Letztendlich hat der Landtag von Thüringen nun eine Vereinbarung geschlossen, die den Konflikt zwar löst, aber niemandem nützt: An den nächsten drei Plenartagen, an denen Henfling nicht abstimmen darf, wird eine konservative Abgeordnete - zufälligerweise eine Frau - ebenfalls nicht abstimmen, um das Gleichgewicht zwischen Regierung und Opposition zu wahren. Mit anderen Worten: Die Lösung ist also, dass nun die Stimmen von gleich zwei Frauen nicht gehört werden.         

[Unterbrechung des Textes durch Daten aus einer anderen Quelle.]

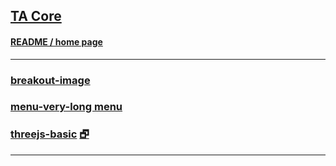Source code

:## [TA Core]( index.html )

#### [README / home page]( #README.md )

***

### [breakout-image]( #breakout-image.md )

### [menu-very-long menu]( #menu-very-long.md )

### [threejs-basic]( #threejs-basic.html ) [&#x1F5D7;]( threejs-basic.html )

***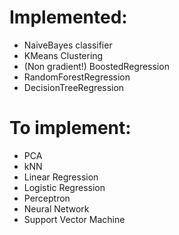 # Implemented:
- NaiveBayes classifier
- KMeans Clustering
- (Non gradient!) BoostedRegression
- RandomForestRegression
- DecisionTreeRegression

# To implement:
- PCA
- kNN
- Linear Regression
- Logistic Regression
- Perceptron
- Neural Network
- Support Vector Machine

Die Wahrheit über Elternschaft und Beruf

"Moment mal", höre ich Sie sagen: Wieso geht Madeleine Henfling überhaupt so früh wieder arbeiten? Sollte sie nicht zu Hause sein und von den großzügigen deutschen Regelungen zur Elternzeit Gebrauch machen?

Eine gute Frage. Aber zum einen könnte sie es gar nicht, weil Abgeordnete keinen Anspruch auf Elternzeit haben. Das ist erstaunlich und zeigt, dass Deutschlands familienfreundliche Maßnahmen gerade dort, wo sie beschlossen werden, keine Priorität darstellen.

Zum anderen hätte sich Henfling auch selbst bei einem Anspruch auf ein Jahr Elternzeit dafür entscheiden können, arbeiten zu gehen. Das ist nämlich ihre freie Wahl. Und im Parlament hat sie die Macht, Dinge aktiv zu verändern.

Egal, ob sie nun mit ihrer schnellen Rückkehr ein Zeichen setzen wollte oder nicht: Ihre Erfahrung zeigt, was vielen Frauen passiert, wenn sie ihre Vorgesetzten mit der oftmals chaotischen Realität der Vereinbarkeit von Elternschaft und Beruf konfrontieren. Fortschrittliche politische Maßnahmen und aufgeklärte Einstellungen gehen eben nicht immer Hand in Hand. 

Babys in Tragetüchern sind kompliziert - sie weinen und spucken, saugen und übergeben sich auch mal. Und gerade deshalb gehören sie sowohl in die Öffentlichkeit als auch ins Private: Um uns an das zu erinnern, was Zukunft hat.